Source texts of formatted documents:
⁂
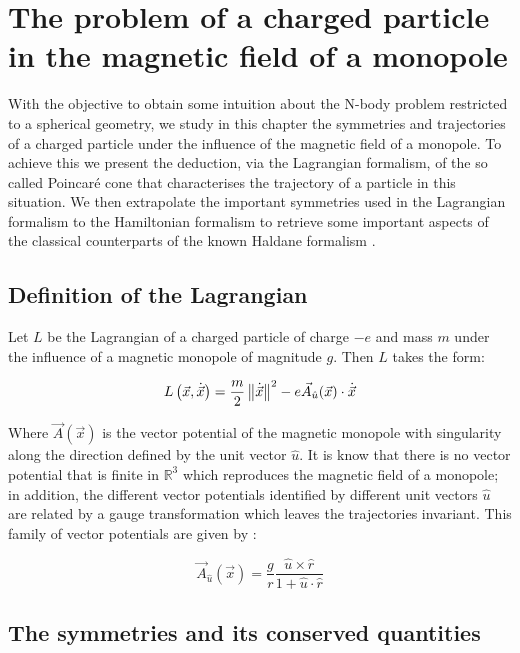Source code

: \chapter{The problem of a charged particle in the magnetic field of a monopole}

With the objective to obtain some intuition about the N-body problem restricted to a spherical geometry, we study in this chapter the symmetries and trajectories of a charged particle under the influence of the magnetic field of a monopole. To achieve this we present the deduction, via the Lagrangian formalism, of the so called Poincar\'e cone \cite{poincare} that characterises the trajectory of a particle in this situation. We then extrapolate the important symmetries used in the Lagrangian formalism to the Hamiltonian formalism to retrieve some important aspects of the classical counterparts of the known Haldane formalism \cite{haldane}.\\

\section{Definition of the Lagrangian}
Let $L$ be the Lagrangian of a charged particle of charge $-e$ and mass $m$ under the influence of a magnetic monopole of magnitude $g$. Then $L$ takes the form:

\begin{equation}
L\left( \vec{x},\dot{\vec{x}} \right) = \frac{m}{2}\left\lVert \dot{\vec{x}} \right\rVert^2 - e\vec{A}_{\hat{u}}(\vec{x})\cdot\dot{\vec{x}}
\label{eq:lagrangian}
\end{equation}

Where $\vec{A}(\vec{x})$ is the vector potential of the magnetic monopole with singularity along the direction defined by the unit vector $\hat{u}$. It is know that there is no vector potential that is finite in $\mathbb{R}^3$ which reproduces the magnetic field of a monopole; in addition, the different vector potentials identified by different unit vectors $\hat{u}$ are related by a gauge transformation which leaves the trajectories invariant. This family of vector potentials are given by \cite{poincare}:

\begin{equation}
\vec{A}_{\hat{u}}(\vec{x}) = \frac{g}{r}\frac{\hat{u}\times\hat{r}}{1+\hat{u}\cdot\hat{r}}
\label{eq:monopolepotential}
\end{equation}

\section{The symmetries and its conserved quantities}

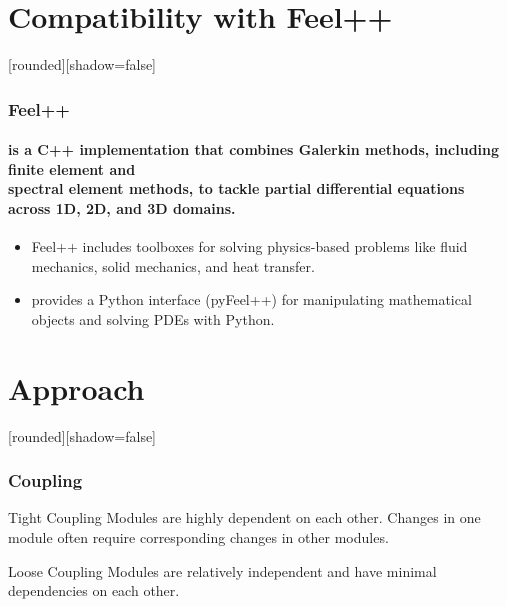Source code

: \documentclass[10pt]{beamer}
\begin{document}
\section{Compatibility with Feel++}
\begin{frame}
    [rounded][shadow=false]
    \frametitle{Feel++}
    \framesubtitle{is a C++ implementation that combines Galerkin methods, including finite element and \\spectral element methods, to tackle partial differential equations across 1D, 2D, and 3D domains.}

    \begin{itemize}
        \item Feel++ includes toolboxes for solving physics-based problems like fluid mechanics, solid mechanics, and heat transfer.
        
        
        \item  provides a Python interface (pyFeel++) for manipulating mathematical objects and solving PDEs with Python. 
        
        
    \end{itemize}
\end{frame}



\section{Approach}

\begin{frame}
    [rounded][shadow=false]
    \frametitle{Coupling}
    \begin{block}{Tight Coupling}
    Modules are highly dependent on each other. Changes in one module often require corresponding changes in other modules.

    \end{block}

    \begin{block}{Loose Coupling}
    Modules are relatively independent and have minimal dependencies on each other.


    \end{block}
\end{frame}
\end{document}
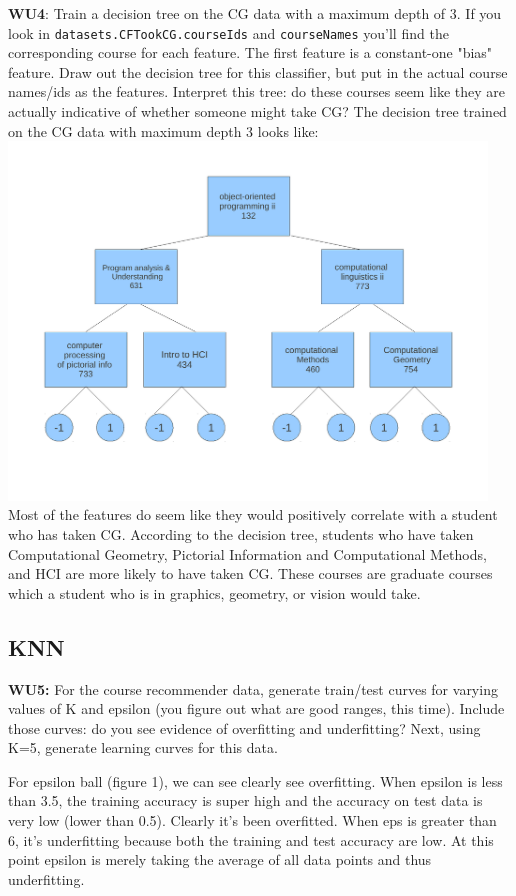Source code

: \documentclass[a4paper,11pt]{article}
\begin{document}
\noindent
\textbf{WU4}: \textsf{Train a decision tree on the CG data with a maximum depth
of 3.  If you look in \texttt{datasets.CFTookCG.courseIds}
and \texttt{courseNames} you'll find the corresponding course for
each feature.  The first feature is a constant-one "bias" feature.
Draw out the decision tree for this classifier, but put in the actual
course names/ids as the features.  Interpret this tree: do these
courses seem like they are actually indicative of whether someone
might take CG?}
The decision tree trained on the CG data with maximum depth 3 looks
like:
\includegraphics[width=5in]{DTdrawing.pdf}
Most of the  features do seem like they would positively correlate
with a student who has taken CG. According to the decision tree,
students who have taken
Computational Geometry, Pictorial Information and Computational
Methods, and HCI are more likely to have taken CG. These courses are
graduate courses which a student who is in graphics, geometry, or
vision would take.

\subsection{KNN}
\textbf{WU5:} \textsf{For the course recommender data, generate train/test
curves for varying values of K and epsilon (you figure out what are
good ranges, this time).  Include those curves: do you see evidence of
overfitting and underfitting?  Next, using K=5, generate learning
curves for this data.}
 
For epsilon ball (figure 1),  we can see clearly see overfitting. When epsilon is
less than 3.5, the training accuracy is super high and the accuracy on
test data is very low (lower than 0.5). Clearly it's been
overfitted. When eps is greater than 6, it's underfitting because
both the training and test accuracy are low. At this point epsilon is
merely taking the average of all data points and thus underfitting. 
\end{document}
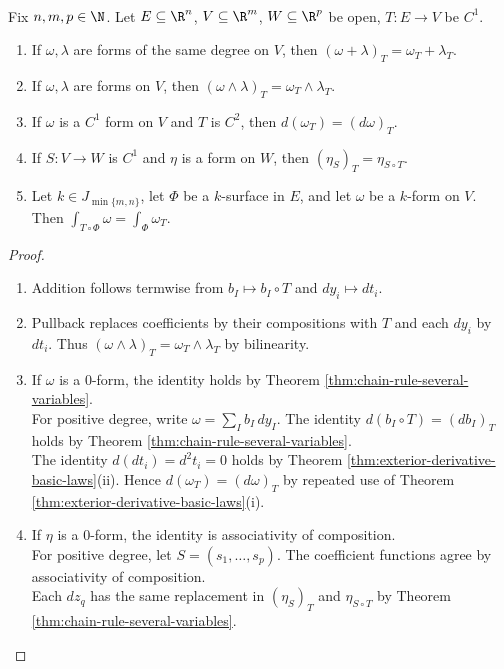 \begin{theorem} \label{thm:pullback-basic-laws} \\
Fix $n,m,p\in\N$. Let $E\subseteq\R^n$, $V\subseteq\R^m$, $W\subseteq\R^p$ be open, $T:E\to V$ be $C^1$.
\begin{enumerate}[label=(\roman*)]
\setlength{\itemsep}{0pt}
\item If $\omega,\lambda$ are forms of the same degree on $V$, then $(\omega+\lambda)_T=\omega_T+\lambda_T$.
\item If $\omega,\lambda$ are forms on $V$, then $(\omega\wedge\lambda)_T=\omega_T\wedge\lambda_T$.
\item If $\omega$ is a $C^1$ form on $V$ and $T$ is $C^2$, then $d(\omega_T)=(d\omega)_T$.
\item If $S:V\to W$ is $C^1$ and $\eta$ is a form on $W$, then $(\eta_S)_T=\eta_{S\circ T}$.
\item Let $k\in J_{\min\{m,n\}}$, let $\Phi$ be a $k$-surface in $E$, and let $\omega$ be a $k$-form on $V$. Then $\int_{T\circ\Phi}\omega=\int_{\Phi}\omega_T$.
\end{enumerate}
\begin{proof}
\begin{enumerate}[label=(\roman*)]
\setlength{\itemsep}{0pt}
\item Addition follows termwise from $b_I\mapsto b_I\circ T$ and $dy_i\mapsto dt_i$.
\item Pullback replaces coefficients by their compositions with $T$ and each $dy_i$ by $dt_i$. Thus $(\omega\wedge\lambda)_T=\omega_T\wedge\lambda_T$ by bilinearity.
\item If $\omega$ is a $0$-form, the identity holds by Theorem \ref{thm:chain-rule-several-variables}.\\
For positive degree, write $\omega=\sum\limits_I b_I\,dy_I$. The identity $d(b_I\circ T)=(db_I)_T$ holds by Theorem \ref{thm:chain-rule-several-variables}.\\
The identity $d(dt_i)=d^2t_i=0$ holds by Theorem \ref{thm:exterior-derivative-basic-laws}(ii). Hence $d(\omega_T)=(d\omega)_T$ by repeated use of Theorem \ref{thm:exterior-derivative-basic-laws}(i).
\item If $\eta$ is a $0$-form, the identity is associativity of composition.\\
For positive degree, let $S=(s_1,\ldots,s_p)$. The coefficient functions agree by associativity of composition.\\
Each $dz_q$ has the same replacement in $(\eta_S)_T$ and $\eta_{S\circ T}$ by Theorem \ref{thm:chain-rule-several-variables}.

\end{enumerate}
\end{proof}
\end{theorem}
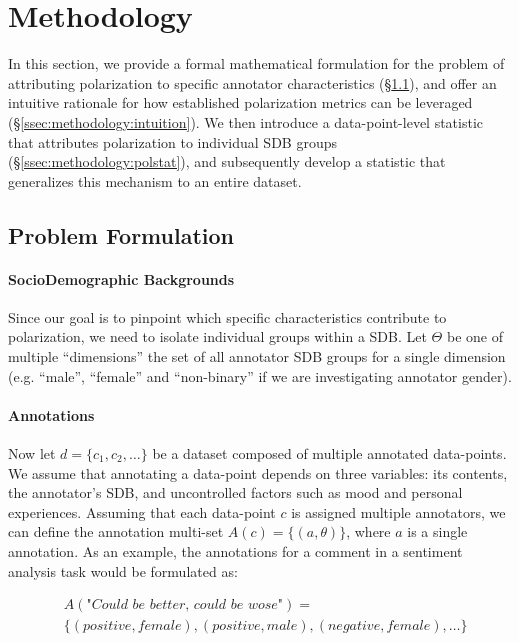 \documentclass{article}
\begin{document}
\section{Methodology}
\label{sec:methodology}

In this section, we provide a formal mathematical formulation for the problem of attributing polarization to specific annotator characteristics (\S\ref{ssec:methodology:problem}), and offer an intuitive rationale for how established polarization metrics can be leveraged (\S\ref{ssec:methodology:intuition}). We then introduce a data-point-level statistic that attributes polarization to individual \ac{SDB} groups (\S\ref{ssec:methodology:polstat}), and subsequently develop a statistic that generalizes this mechanism to an entire dataset.


\subsection{Problem Formulation}
\label{ssec:methodology:problem}

\paragraph{SocioDemographic Backgrounds }Since our goal is to pinpoint which specific characteristics contribute to polarization, we need to isolate individual groups within a \ac{SDB}. Let $\Theta$ be one of multiple ``dimensions'' the set of all annotator \ac{SDB} groups for a single dimension (e.g. ``male'', ``female'' and ``non-binary'' if we are investigating annotator gender).

\paragraph{Annotations} Now let $d = \{c_1, c_2, \ldots\}$ be a dataset composed of multiple annotated data-points. We assume that annotating a data-point depends on three variables: its contents, the annotator's \ac{SDB}, and uncontrolled factors such as mood and personal experiences. Assuming that each data-point $c$ is assigned multiple annotators, we can define the annotation multi-set $A(c)=  \{(a, \theta) \}$, where $a$ is a single annotation. As an example, the annotations for a comment in a sentiment analysis task would be formulated as:

\begin{equation}
	\begin{split}
		&A(\textit{"Could be better, could be wose"}) = \\ &\{(\textit{positive}, female), (\textit{positive}, male), (\textit{negative}, female), \ldots\}
	\end{split}
\end{equation}
\end{document}
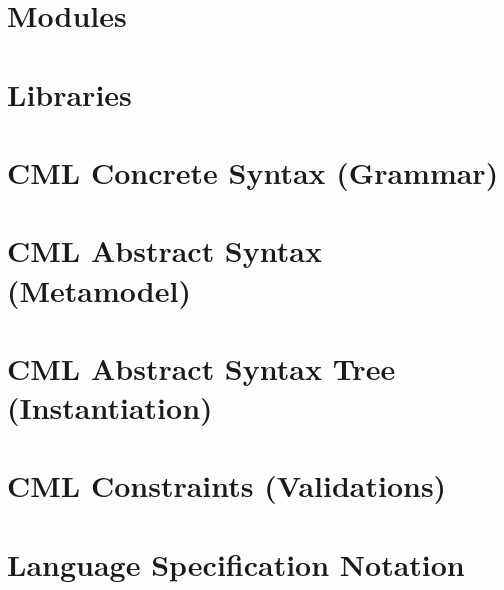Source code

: \documentclass[a4paper,oneside,12pt, extrafontsizes]{memoir}
\theoremstyle{definition}
\theoremstyle{definition}
\theoremstyle{definition}
\theoremstyle{definition}
\theoremstyle{definition}
\begin{document}
\chapter{Modules}
\label{ch:modules}

\chapter{Libraries}
\label{ch:libraries}

\appendix

\chapter{CML Concrete Syntax (Grammar)}
\label{apx:concrete-syntax}


\chapter{CML Abstract Syntax (Metamodel)}
\label{apx:abstract-syntax}


\chapter{CML Abstract Syntax Tree (Instantiation)}
\label{apx:ast}


\chapter{CML Constraints (Validations)}
\label{apx:ocl}


\chapter{Language Specification Notation}
\label{apx:lsl}


\backmatter



\end{document}
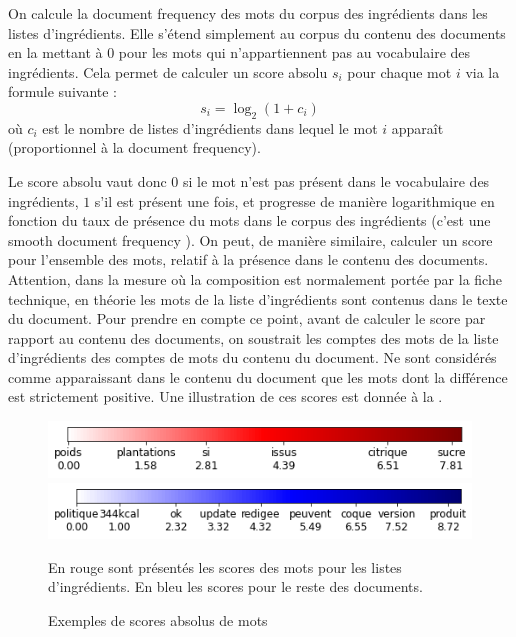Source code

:         On calcule la \og document frequency \fg des mots du corpus des ingrédients dans les listes d'ingrédients.
        Elle s'étend simplement au corpus du contenu des documents en la mettant à 0 pour les mots qui n'appartiennent pas au vocabulaire des ingrédients.
        Cela permet de calculer un score absolu $s_{i}$ pour chaque mot $i$ via la formule suivante :
        \[s_{i} = \log_{2}(1 + c_{i})\]
        où $c_{i}$ est le nombre de listes d'ingrédients dans lequel le mot $i$ apparaît (proportionnel à la document frequency).
       
        Le score absolu vaut donc $0$ si le mot n'est pas présent dans le vocabulaire des ingrédients, $1$ s'il est présent une fois, et progresse de manière logarithmique en fonction du taux de présence du mots dans le corpus des ingrédients (c'est une \og smooth document frequency \fg).
        On peut, de manière similaire, calculer un score pour l'ensemble des mots, relatif à la présence dans le contenu des documents.
        Attention, dans la mesure où la composition est normalement portée par la fiche technique, en théorie les mots de la liste d'ingrédients sont contenus dans le texte du document.
        Pour prendre en compte ce point, avant de calculer le score par rapport au contenu des documents, on soustrait les comptes des mots de la liste d'ingrédients des comptes de mots du contenu du document.
        Ne sont considérés comme apparaissant dans le contenu du document que les mots dont la différence est strictement positive.
        Une illustration de ces scores est donnée à la .

        \begin{figure}[htbp]
            \begin{center}
            \includegraphics[width=0.6\linewidth]{img/scores_bar.png}
            \includegraphics[width=0.6\linewidth]{img/corpus_score_bar.png}

            \caption{Exemples de scores absolus de mots}
            En rouge sont présentés les scores des mots pour les listes d'ingrédients. En bleu les scores pour le reste des documents.
            \end{center}            
            \label{fig:scores_bar}
        \end{figure}

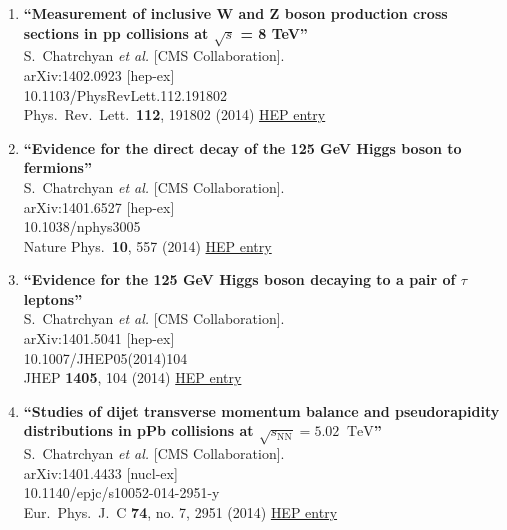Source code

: \documentclass{article}
\begin{document}
\begin{enumerate}
\item%
{\bf ``Measurement of inclusive W and Z boson production cross sections in pp collisions at $\sqrt{s}$ = 8 TeV''}
  \\{}S.~Chatrchyan {\it et al.} [CMS Collaboration].
  \\{}arXiv:1402.0923 [hep-ex]
    \\{}10.1103/PhysRevLett.112.191802
\\{}Phys.\ Rev.\ Lett.\  {\bf 112}, 191802 (2014) %
\href{http://inspirehep.net/record/1280200}{HEP entry}


\item%
{\bf ``Evidence for the direct decay of the 125 GeV Higgs boson to fermions''}
  \\{}S.~Chatrchyan {\it et al.} [CMS Collaboration].
  \\{}arXiv:1401.6527 [hep-ex]
    \\{}10.1038/nphys3005
\\{}Nature Phys.\  {\bf 10}, 557 (2014) %
\href{http://inspirehep.net/record/1278857}{HEP entry}


\item%
{\bf ``Evidence for the 125 GeV Higgs boson decaying to a pair of $\tau$ leptons''}
  \\{}S.~Chatrchyan {\it et al.} [CMS Collaboration].
  \\{}arXiv:1401.5041 [hep-ex]
    \\{}10.1007/JHEP05(2014)104
\\{}JHEP {\bf 1405}, 104 (2014) %
\href{http://inspirehep.net/record/1278199}{HEP entry}


\item%
{\bf ``Studies of dijet transverse momentum balance and pseudorapidity distributions in pPb collisions at $\sqrt{s_{\mathrm{NN}}} = 5.02$ $\,\text {TeV}$''}
  \\{}S.~Chatrchyan {\it et al.} [CMS Collaboration].
  \\{}arXiv:1401.4433 [nucl-ex]
    \\{}10.1140/epjc/s10052-014-2951-y
\\{}Eur.\ Phys.\ J.\ C {\bf 74}, no. 7, 2951 (2014) %
\href{http://inspirehep.net/record/1278063}{HEP entry}



\end{enumerate}
\end{document}
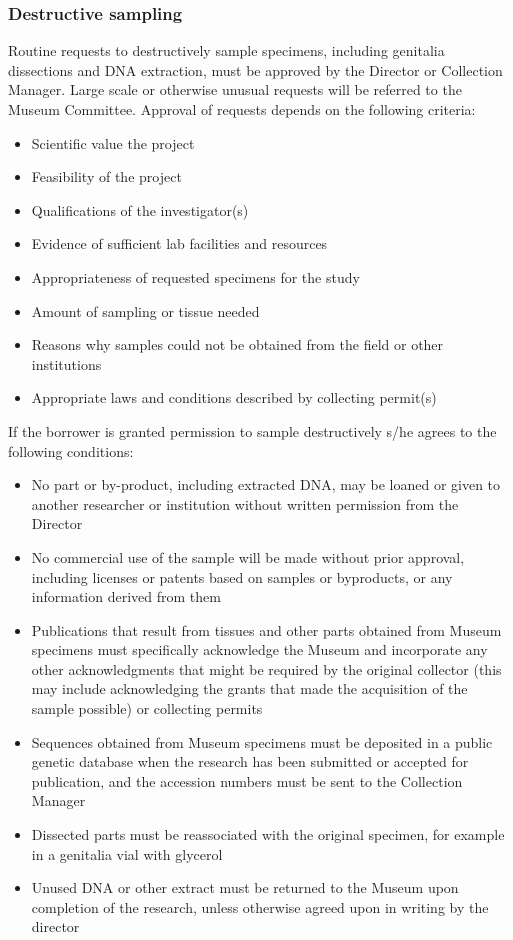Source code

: \documentclass[letterpaper, 11pt]{article}
\begin{document}
\subsubsection{Destructive sampling}
Routine requests to destructively sample specimens, including genitalia dissections and DNA extraction, must be approved by the Director or Collection Manager. Large scale or otherwise unusual requests will be referred to the Museum Committee. Approval of requests depends on the following criteria:
\begin{itemize}
\item Scientific value the project
\item Feasibility of the project
\item Qualifications of the investigator(s)
\item Evidence of sufficient lab facilities and resources
\item Appropriateness of requested specimens for the study
\item Amount of sampling or tissue needed
\item Reasons why samples could not be obtained from the field or other institutions
\item Appropriate laws and conditions described by collecting permit(s)
\end{itemize}
\noindent{}If the borrower is granted permission to sample destructively s/he agrees to the following conditions:
\begin{itemize}
\item No part or by-product, including extracted DNA, may be loaned or given to another researcher or institution without written permission from the Director
\item No commercial use of the sample will be made without prior approval, including licenses or patents based on samples or byproducts, or any information derived from them
\item Publications that result from tissues and other parts obtained from Museum specimens must specifically acknowledge the Museum and incorporate any other acknowledgments that might be required by the original collector (this may include acknowledging the grants that made the acquisition of the sample possible) or collecting permits
\item Sequences obtained from Museum specimens must be deposited in a public genetic database when the research has been submitted or accepted for publication, and the accession numbers must be sent to the Collection Manager
\item Dissected parts must be reassociated with the original specimen, for example in a genitalia vial with glycerol
\item Unused DNA or other extract must be returned to the Museum upon completion of the research, unless otherwise agreed upon in writing by the director
\end{itemize}
\end{document}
⁂
== What you should do ==
Return, unchanged, the run of lines above that opens with the line containing "data, generate train/test" and closes with the line containing "both the training". Include both.

== Answer space ==
\textbf{WU5:} \textsf{For the course recommender data, generate train/test
curves for varying values of K and epsilon (you figure out what are
good ranges, this time).  Include those curves: do you see evidence of
overfitting and underfitting?  Next, using K=5, generate learning
curves for this data.}
 
For epsilon ball (figure 1),  we can see clearly see overfitting. When epsilon is
less than 3.5, the training accuracy is super high and the accuracy on
test data is very low (lower than 0.5). Clearly it's been
overfitted. When eps is greater than 6, it's underfitting because
both the training and test accuracy are low. At this point epsilon is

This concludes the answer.